Is Binky just different because she’s famous for being on a television programme all about flaunting excessive wealth? Maybe she was just a bad choice on Barnardo’s part.

But just a word about salaries – across the charity retail sector, they’re awful. Having worked in the sector in the past, I can also say that Barnardo’s are one of the worst in terms of remuneration of their charity shop managers. £3,000 is nearly three months salary for the majority of charity shop managers who work really hard to meet near-to-impossible retail targets and in difficult staffing environments. All Binky did was hold up a sign.
Furthermore, your average charity shop probably looks to make about £170 a day, which is just over £5,000 a month. Yesterday, I watched my favourite charity shop close its doors for the last time. The decision was made to close the shop because they weren’t making enough money. I’m sure their deficit last year wasn’t more than a few thousand – would it not be better to plough a £3,000 celebrity fee into making up a shortfall like that in order to keep a shop open, keep the staff in their jobs, keep the charity on the high street and raise awareness that way?
But then we’re back to ethics versus business decisions.

My other gripe with this came after reading something on the Barnardo’s blog in which Mr Khan, CEO states ‘Charities are facing enormous pressure to meet the demands of our celebrity-focused culture…Barnardo’s is fortunate in the number of celebrities who are willing to give up their time free to support the direct work we do with children…[but] we have struggled in the past to find celebrities to front recent retail campaigns’.
(Let’s put aside that Mr Khan’s salary is no doubt six figures and there’s been no media outrage directed at him, which forced him to donate some of it back).
Are charities forced to meet the demands of a celebrity-focused culture? That’s news to me. People shop in charity shops because they like the excitement of a potential hidden treasure and because they don’t always want to pay high prices. I, for one, could not care less if someone from a reality show is displayed in the window of a shop! What were Barnardo’s hoping to gain?

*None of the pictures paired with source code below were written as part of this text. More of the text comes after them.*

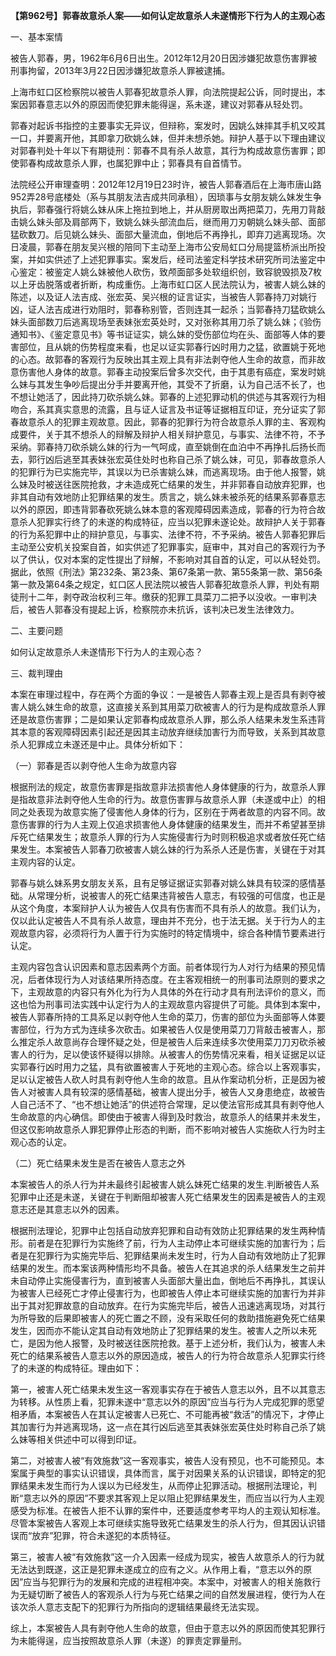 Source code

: **【第962号】郭春故意杀人案——如何认定故意杀人未遂情形下行为人的主观心态**

一、基本案情

被告人郭春，男，1962年6月6日出生。2012年12月20日因涉嫌犯故意伤害罪被刑事拘留，2013年3月22日因涉嫌犯故意杀人罪被逮捕。

上海市虹口区检察院以被告人郭春犯故意杀人罪，向法院提起公诉，同时提出，本案因郭春意志以外的原因而使犯罪未能得逞，系未遂，建议对郭春从轻处罚。

郭春对起诉书指控的主要事实无异议，但辩称，案发时，因姚么妹摔其手机又咬其一口，并要离开他，其即拿刀砍姚么妹，但并未想杀她。辩护人基于以下理由建议对郭春判处十年以下有期徒刑：郭春不具有杀人故意，其行为构成故意伤害罪；即使郭春构成故意杀人罪，也属犯罪中止；郭春具有自首情节。

法院经公开审理查明：2012年12月19日23时许，被告人郭春酒后在上海市唐山路952弄28号底楼处（系与其朋友法吉成共同承租），因琐事与女朋友姚么妹发生争执后，郭春强行将姚么妹从床上拖拉到地上，并从厨房取出两把菜刀，先用刀背敲击姚么妹头部及肩部两下，致姚么妹头部流血后，继而用刀刃朝姚么妹头部、面部猛砍数刀。后见姚么妹头、面部大量流血，倒地后不再挣扎，即弃刀逃离现场。次日凌晨，郭春在朋友吴兴根的陪同下主动至上海市公安局虹口分局提篮桥派出所投案，并如实供述了上述犯罪事实。案发后，经司法鉴定科学技术研究所司法鉴定中心鉴定：被鉴定人姚么妹被他人砍伤，致颅面部多处软组织创，致容貌毁损及7枚以上牙齿脱落或者折断，构成重伤。上海市虹口区人民法院认为，被害人姚么妹的陈述，以及证人法吉成、张宏英、吴兴根的证言证实，当被告人郭春持刀对姚行凶，证人法吉成进行劝阻时，郭春称别管，否则连其一起杀；当郭春持刀猛砍姚么妹头面部数刀后逃离现场至表妹张宏英处时，又对张称其用刀杀了姚么妹；《验伤通知书》、《鉴定意见书》等书证证实，姚么妹的受伤部位均在头、面部等人体的要害部位，且从姚的伤势程度来看，也足以证实郭春行凶时用力之猛，欲置姚于死地的心态。故郭春的客观行为反映出其主观上具有非法剥夺他人生命的故意，而非故意伤害他人身体的故意。郭春主动投案后曾多次交代，由于其患有癌症，案发时姚么妹与其发生争吵后提出分手并要离开他，其受不了折磨，认为自己活不长了，也不想让她活了，因此持刀砍杀姚么妹。郭春的上述犯罪动机的供述与其客观行为相吻合，系其真实意思的流露，且与证人证言及书证等证据相互印证，充分证实了郭春故意杀人的犯罪主观故意。因此，郭春的犯罪行为符合故意杀人罪的主、客观构成要件，关于其不想杀人的辩解及辩护人相关辩护意见，与事实、法律不符，不予采纳。郭春持刀砍杀姚么妹的行为一气呵成，直至姚倒在血泊中不再挣扎后扬长而去，郭行凶后逃至其表妹张宏英住处时也称自己杀了姚么妹，可见，郭春故意杀人的犯罪行为已实施完毕，其误以为已杀害姚么妹，而逃离现场。由于他人报警，姚么妹及时被送往医院抢救，才未造成死亡结果的发生，并非郭春自动放弃犯罪，也非其自动有效地防止犯罪结果的发生。质言之，姚么妹未被杀死的结果系郭春意志以外的原因，即违背郭春砍死姚么妹本意的客观障碍因素造成，郭春的行为符合故意杀人犯罪实行终了的未遂的构成特征，应当以犯罪未遂论处。故辩护人关于郭春的行为系犯罪中止的辩护意见，与事实、法律不符，不予采纳。被告人郭春犯罪后主动至公安机关投案自首，如实供述了犯罪事实，庭审中，其对自己的客观行为予以了供认，仅对本案的定性提出了辩解，不影响对其自首的认定，可以从轻处罚。据此，依照《刑法》第232条、第23条、第67条第一款、第55条第一款、第56条第一款及第64条之规定，虹口区人民法院以被告人郭春犯故意杀人罪，判处有期徒刑十二年，剥夺政治权利三年。缴获的犯罪工具菜刀二把予以没收。一审判决后，被告人郭春没有提起上诉，检察院亦未抗诉，该判决已发生法律效力。

二、主要问题

如何认定故意杀人未遂情形下行为人的主观心态？

三、裁判理由

本案在审理过程中，存在两个方面的争议：一是被告人郭春主观上是否具有剥夺被害人姚么妹生命的故意，这直接关系到其用菜刀砍被害人的行为是构成故意杀人罪还是故意伤害罪；二是如果认定郭春构成故意杀人罪，那么杀人结果未发生系违背其本意的客观障碍因素引起还是因其主动放弃继续加害行为而导致，关系到其故意杀人犯罪成立未遂还是中止。具体分析如下：

（一）郭春是否以剥夺他人生命为故意内容

根据刑法的规定，故意伤害罪是指故意非法损害他人身体健康的行为，故意杀人罪是指故意非法剥夺他人生命的行为。故意伤害罪与故意杀人罪（未遂或中止）的相同之处表现为故意实施了侵害他人身体的行为，区别在于两者故意的内容不同。故意伤害罪的行为人主观上仅追求损害他人身体健康的结果发生，而并不希望甚至排斥死亡结果发生；故意杀人罪的行为人实施侵害行为时则积极追求或者放任死亡结果发生。本案被告人郭春刀砍被害人姚么妹的行为系杀人还是伤害，关键在于对其主观内容的认定。

郭春与姚么妹系男女朋友关系，且有足够证据证实郭春对姚么妹具有较深的感情基础。从常理分析，说被害人的死亡结果违背被告人意志，有较强的可信度，也正是从这个角度，本案辩护人认为被告人仅具有伤害而不具有杀人的故意。我们认为，仅以此认定被告人不具有杀人故意，理由并不充分，也于法无据。关于行为人的主观故意内容，必须将行为人置于行为实施时的特定情境中，综合各种情节要素进行认定。

主观内容包含认识因素和意志因素两个方面。前者体现行为人对行为结果的预见情况，后者体现行为人对该结果所持态度。在主客观相统一的刑事司法原则的要求之下，主观故意的内容只有外化为行为人具体的外在行动才具有刑法评价的意义，而这也恰为刑事司法实践中认定行为人的主观故意内容提供了可能。具体到本案中，被告人郭春所持的工具系足以剥夺他人生命的菜刀，伤害的部位为头面部等人体要害部位，行为方式为连续多次砍击。如果被告人仅是使用菜刀刀背敲击被害人，那么推定杀人故意尚存合理怀疑之处，但是被告人后来连续多次使用菜刀刀刃砍杀被害人的行为，足以使该怀疑得以排除。从被害人的伤势情况来看，相关证据足以证实郭春行凶时用力之猛，具有欲置被害人于死地的主观心态。综合以上客观事实，足以认定被告人砍人时具有剥夺他人生命的故意。且从作案动机分析，正是因为被告人对被害人具有较深的感情基础，被害人提出分手，被告人又身患绝症，故被告人自己活不了、“也不想让她活”的供述符合常理，足以使法官形成其具有剥夺他人生命故意的内心确信。即使由于被害人得到及时救治，故意杀人的结果并未发生，但这仅影响故意杀人罪犯罪停止形态的判断，而不影响对被告人实施砍人行为时主观心态的认定。

（二）死亡结果未发生是否在被告人意志之外

本案被告人的杀人行为并未最终引起被害人姚么妹死亡结果的发生.判断被告人系犯罪中止还是未遂，关键在于判断阻却被害人死亡结果发生的因素是被告人的主观意志还是其意志以外的因素。

根据刑法理论，犯罪中止包括自动放弃犯罪和自动有效防止犯罪结果的发生两种情形。前者是在犯罪行为实施终了前，行为人主动停止本可继续实施的加害行为；后者是在犯罪行为实施完毕后、犯罪结果尚未发生时，行为人自动有效地防止了犯罪结果的发生。而本案该两种情形均不具备。被告人在其追求的杀人结果发生之前并未自动停止实施侵害行为，直到被害人头面部大量出血，倒地后不再挣扎，其误认为被害人已经死亡才停止侵害行为，也即被告人停止本可继续实施的加害行为并非出于其对犯罪故意的自动放弃。在行为实施完毕后，被告人迅速逃离现场，对其行为所导致的后果即被害人的死亡置之不顾，没有采取任何的救助措施避免死亡结果发生，因而亦不能认定其自动有效地防止了犯罪结果的发生。被害人之所以未死亡，是因为他人报警，及时被送往医院抢救。基于上述分析，我们认为，被害人未死亡的结果系被告人意志以外的原因造成，被告人的行为符合故意杀人犯罪实行终了的未遂的构成特征。理由如下：

第一，被害人死亡结果未发生这一客观事实存在于被告人意志以外，且不以其意志为转移。从性质上看，犯罪未遂中“意志以外的原因”应当与行为人完成犯罪的愿望相矛盾，本案被告人在其认定被害人已死亡、不可能再被“救活”的情况下，才停止其加害行为并逃离现场，这一点在其行凶后逃至其表妹张宏英住处时称自己杀了姚么妹等相关供述中可以得到印证。

第二，对被害人被“有效施救”这一客观事实，被告人没有预见，也不可能预见。本案属于典型的事实认识错误，具体而言，属于对因果关系的认识错误，即特定的犯罪结果未发生而行为人误以为已经发生，从而停止犯罪活动。根据刑法理论，判断“意志以外的原因”不要求其客观上足以阻止犯罪结果发生，而应当以行为人主观感受为标准。在被告人拒不认罪的案件中，还要适度参考平均人的主观认知标准。尽管本案被告人客观上本可继续实施导致死亡结果发生的杀人行为，但其因认识错误而“放弃”犯罪，符合未遂犯的本质特征。

第三，被害人被“有效施救”这一介入因素一经成为现实，被告人故意杀人的行为就无法达到既遂，这正是犯罪未遂成立的应有之义。从作用上看，“意志以外的原因”应当与犯罪行为的发展和完成的进程相冲突。本案中，对被害人的相关施救行为无疑切断了被告人的客观杀人行为与死亡结果之间的自然发展进程，使行为人在该次杀人意志支配下的犯罪行为所指向的逻辑结果最终无法实现。

综上，本案被告人具有剥夺他人生命的故意，但由于意志以外的原因而使其犯罪行为未能得逞，应当按照故意杀人罪（未遂）的罪责定罪量刑。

They say they needed help driving donations. Binky posted a link to an Instagram page which showcases some items found in different Barnardo’s stores – there’s nothing about donating? When the news broke, I had a look at Binky’s Instagram and there was another photo (which has since been removed) showing her doing some kind of fashion shoot for the charity. I suspect that has now been canned but surely showing what gems you can find in a Barnardo’s shop would’ve been a better direction to go in?

Some charities are a bit of a different breed – Barnardo’s is one of them, there’s big money involved and they seem to want to keep expanding. Sometimes that’s not always for the best – just look at Tesco.
For the record, I think it’s wrong that Binky even considered accepting £3,000 for displaying a poorly-written sign on Instagram and I’d be very upset with my employer if I was a Barnardo’s shop manager earning £12,000 a year but I think it’s silly of people to say they won’t donate to Barnardo’s anymore of they won’t shop there. It’s naïve to think that when you buy a £4 jumper in a charity shop, a child or an older person or an animal is somehow £4 better off. It just doesn’t work like that. Barnardo’s didn’t use your money to pay Binky but they do seem to have a strange idea of what us charity shop lovers want! I'll be very interested to see how damaging or beneficial this will be when the next annual report surfaces.